## [Activity]
Word for word, write the lines below out again, with no pictures.
Task inputs Start Marker
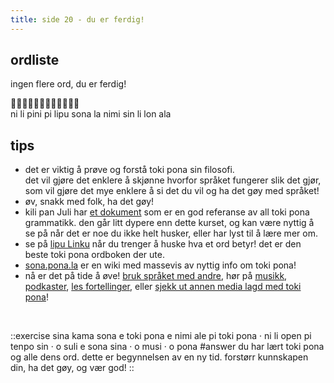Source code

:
 ```yaml
---
title: side 20 - du er ferdig! 
---
```

## ordliste

ingen flere ord, du er ferdig!

󱥁󱤧󱥐󱥍󱤪󱥡󱤡󱥂󱥝󱤧󱤬󱤂 \
ni li pini pi lipu sona la nimi sin li lon ala

## tips
- det er viktig å prøve og forstå toki pona sin filosofi. \
det vil gjøre det enklere å skjønne hvorfor språket fungerer slik det gjør, som vil gjøre det mye enklere å si det du vil og ha det gøy med språket! 
- øv, snakk med folk, ha det gøy!
- kili pan Juli har [et dokument](https://github.com/kilipan/nasin-toki) som er en god referanse av all toki pona grammatikk. den går litt dypere enn dette kurset, og kan være nyttig å se på når det er noe du ikke helt husker, eller har lyst til å lære mer om. 
- se på [lipu Linku](https://linku.la) når du trenger å huske hva et ord betyr! det er den beste toki pona ordboken der ute.
- [sona.pona.la](https://sona.pona.la) er en wiki med massevis av nyttig info om toki pona!
- nå er det på tide å øve! [bruk språket med andre](https://sona.pona.la/wiki/Communities), hør på [musikk](https://sona.pona.la/wiki/Music), [podkaster](https://sona.pona.la/wiki/Podcasts), [les fortellinger](https://sona.pona.la/wiki/Books), eller [sjekk ut annen media lagd med toki pona](https://sona.pona.la/wiki/Usages)!

<br>

::exercise
sina kama sona e toki pona e nimi ale pi toki pona · ni li open pi tenpo sin · o suli e sona sina · o musi · o pona
#answer
du har lært toki pona og alle dens ord. dette er begynnelsen av en ny tid. forstørr kunnskapen din, ha det gøy, og vær god!
::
Task inputs End Marker
## [Answer below]
Source code

:
 ```yaml
---
title: side 20 - du er ferdig! 
---
```

## ordliste

ingen flere ord, du er ferdig!

󱥁󱤧󱥐󱥍󱤪󱥡󱤡󱥂󱥝󱤧󱤬󱤂 \
ni li pini pi lipu sona la nimi sin li lon ala

## tips
- det er viktig å prøve og forstå toki pona sin filosofi. \
det vil gjøre det enklere å skjønne hvorfor språket fungerer slik det gjør, som vil gjøre det mye enklere å si det du vil og ha det gøy med språket! 
- øv, snakk med folk, ha det gøy!
- kili pan Juli har [et dokument](https://github.com/kilipan/nasin-toki) som er en god referanse av all toki pona grammatikk. den går litt dypere enn dette kurset, og kan være nyttig å se på når det er noe du ikke helt husker, eller har lyst til å lære mer om. 
- se på [lipu Linku](https://linku.la) når du trenger å huske hva et ord betyr! det er den beste toki pona ordboken der ute.
- [sona.pona.la](https://sona.pona.la) er en wiki med massevis av nyttig info om toki pona!
- nå er det på tide å øve! [bruk språket med andre](https://sona.pona.la/wiki/Communities), hør på [musikk](https://sona.pona.la/wiki/Music), [podkaster](https://sona.pona.la/wiki/Podcasts), [les fortellinger](https://sona.pona.la/wiki/Books), eller [sjekk ut annen media lagd med toki pona](https://sona.pona.la/wiki/Usages)!

<br>

::exercise
sina kama sona e toki pona e nimi ale pi toki pona · ni li open pi tenpo sin · o suli e sona sina · o musi · o pona
#answer
du har lært toki pona og alle dens ord. dette er begynnelsen av en ny tid. forstørr kunnskapen din, ha det gøy, og vær god!
::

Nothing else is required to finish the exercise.